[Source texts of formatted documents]
────────────────────────────────────────
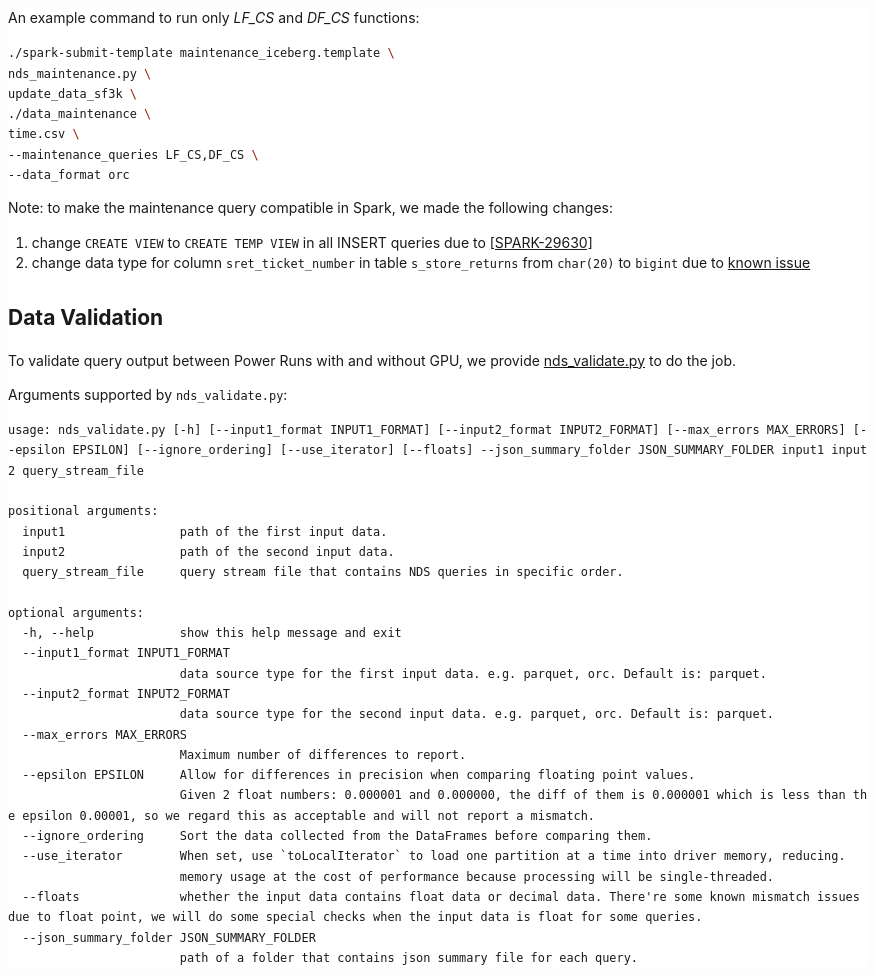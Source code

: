 An example command to run only _LF_CS_ and _DF_CS_ functions:

```bash
./spark-submit-template maintenance_iceberg.template \
nds_maintenance.py \
update_data_sf3k \
./data_maintenance \
time.csv \
--maintenance_queries LF_CS,DF_CS \
--data_format orc
```

Note: to make the maintenance query compatible in Spark, we made the following changes:

1. change `CREATE VIEW` to `CREATE TEMP VIEW` in all INSERT queries due to [[SPARK-29630]](https://github.com/apache/spark/pull/26361)
2. change data type for column `sret_ticket_number` in table `s_store_returns` from `char(20)` to `bigint` due to [known issue](https://github.com/NVIDIA/spark-rapids-benchmarks/pull/9#issuecomment-1138379596)

## Data Validation

To validate query output between Power Runs with and without GPU, we provide [nds_validate.py](nds_validate.py)
to do the job.

Arguments supported by `nds_validate.py`:

```text
usage: nds_validate.py [-h] [--input1_format INPUT1_FORMAT] [--input2_format INPUT2_FORMAT] [--max_errors MAX_ERRORS] [--epsilon EPSILON] [--ignore_ordering] [--use_iterator] [--floats] --json_summary_folder JSON_SUMMARY_FOLDER input1 input2 query_stream_file

positional arguments:
  input1                path of the first input data.
  input2                path of the second input data.
  query_stream_file     query stream file that contains NDS queries in specific order.

optional arguments:
  -h, --help            show this help message and exit
  --input1_format INPUT1_FORMAT
                        data source type for the first input data. e.g. parquet, orc. Default is: parquet.
  --input2_format INPUT2_FORMAT
                        data source type for the second input data. e.g. parquet, orc. Default is: parquet.
  --max_errors MAX_ERRORS
                        Maximum number of differences to report.
  --epsilon EPSILON     Allow for differences in precision when comparing floating point values.
                        Given 2 float numbers: 0.000001 and 0.000000, the diff of them is 0.000001 which is less than the epsilon 0.00001, so we regard this as acceptable and will not report a mismatch.
  --ignore_ordering     Sort the data collected from the DataFrames before comparing them.
  --use_iterator        When set, use `toLocalIterator` to load one partition at a time into driver memory, reducing.
                        memory usage at the cost of performance because processing will be single-threaded.
  --floats              whether the input data contains float data or decimal data. There're some known mismatch issues due to float point, we will do some special checks when the input data is float for some queries.
  --json_summary_folder JSON_SUMMARY_FOLDER
                        path of a folder that contains json summary file for each query.

```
────────────────────────────────────────
◆ WHAT YOU NEED TO DO: Please show every line of the records that holds the word "path".

◆ RESPONSE AREA:
  input1                path of the first input data.
  input2                path of the second input data.
                        path of a folder that contains json summary file for each query.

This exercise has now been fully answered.